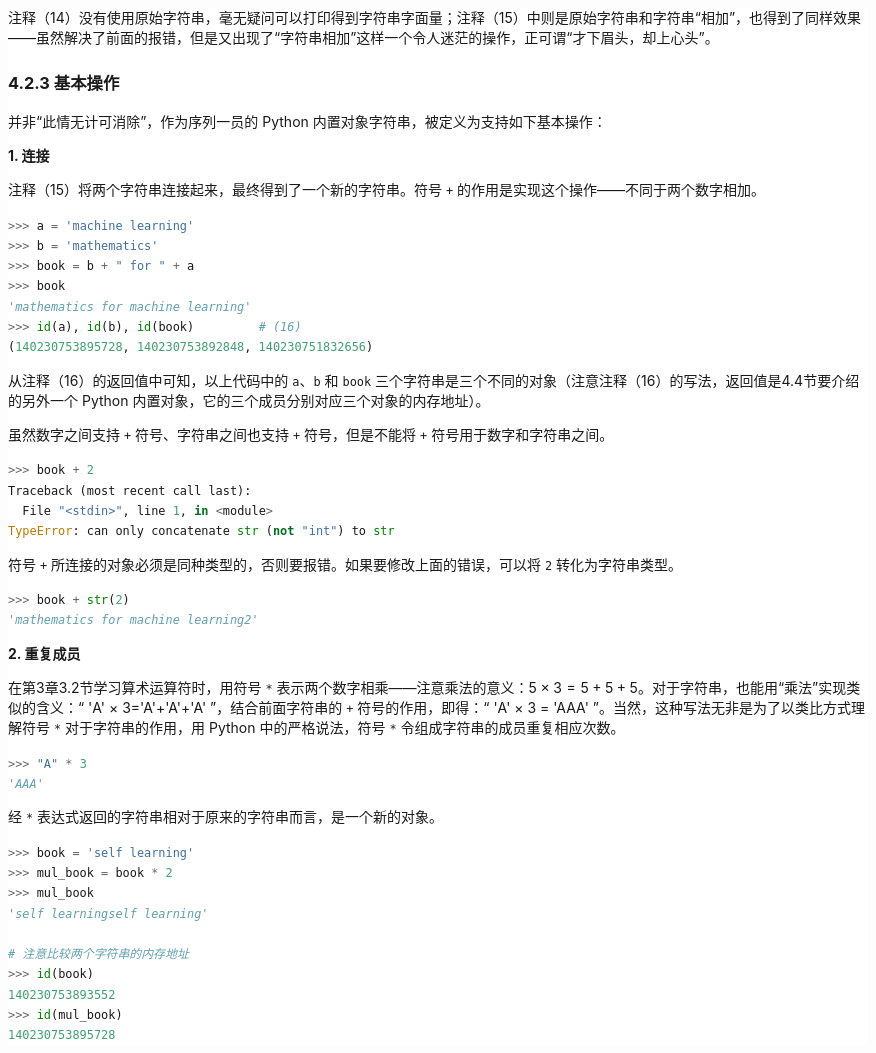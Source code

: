 注释（14）没有使用原始字符串，毫无疑问可以打印得到字符串字面量；注释（15）中则是原始字符串和字符串“相加”，也得到了同样效果——虽然解决了前面的报错，但是又出现了“字符串相加”这样一个令人迷茫的操作，正可谓“才下眉头，却上心头”。

### 4.2.3 基本操作

并非“此情无计可消除”，作为序列一员的 Python 内置对象字符串，被定义为支持如下基本操作：

**1. 连接**

注释（15）将两个字符串连接起来，最终得到了一个新的字符串。符号 `+` 的作用是实现这个操作——不同于两个数字相加。

```python
>>> a = 'machine learning'
>>> b = 'mathematics'
>>> book = b + " for " + a
>>> book
'mathematics for machine learning'
>>> id(a), id(b), id(book)         # (16)
(140230753895728, 140230753892848, 140230751832656)
```

从注释（16）的返回值中可知，以上代码中的 `a`、`b` 和 `book` 三个字符串是三个不同的对象（注意注释（16）的写法，返回值是4.4节要介绍的另外一个 Python 内置对象，它的三个成员分别对应三个对象的内存地址）。 

虽然数字之间支持 `+` 符号、字符串之间也支持 `+` 符号，但是不能将 `+` 符号用于数字和字符串之间。

```python
>>> book + 2
Traceback (most recent call last):
  File "<stdin>", line 1, in <module>
TypeError: can only concatenate str (not "int") to str
```

符号 `+` 所连接的对象必须是同种类型的，否则要报错。如果要修改上面的错误，可以将 `2` 转化为字符串类型。

```python
>>> book + str(2)
'mathematics for machine learning2'
```

**2. 重复成员**

在第3章3.2节学习算术运算符时，用符号 `*` 表示两个数字相乘——注意乘法的意义：$5\times 3 = 5+5+5$​​ 。对于字符串，也能用“乘法”实现类似的含义：“ 'A' × 3='A'+'A'+'A' ”，结合前面字符串的 `+` 符号的作用，即得：“ 'A' × 3 = 'AAA' ”。当然，这种写法无非是为了以类比方式理解符号 `*` 对于字符串的作用，用 Python 中的严格说法，符号 `*` 令组成字符串的成员重复相应次数。

```python
>>> "A" * 3
'AAA'
```

经 `*` 表达式返回的字符串相对于原来的字符串而言，是一个新的对象。

```python
>>> book = 'self learning'
>>> mul_book = book * 2
>>> mul_book
'self learningself learning'

# 注意比较两个字符串的内存地址
>>> id(book)
140230753893552
>>> id(mul_book)
140230753895728
```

⁂

Work order: A complete answer gives every line of the records holding "machine".

Expected answer:
>>> a = 'machine learning'
'mathematics for machine learning'
'mathematics for machine learning2'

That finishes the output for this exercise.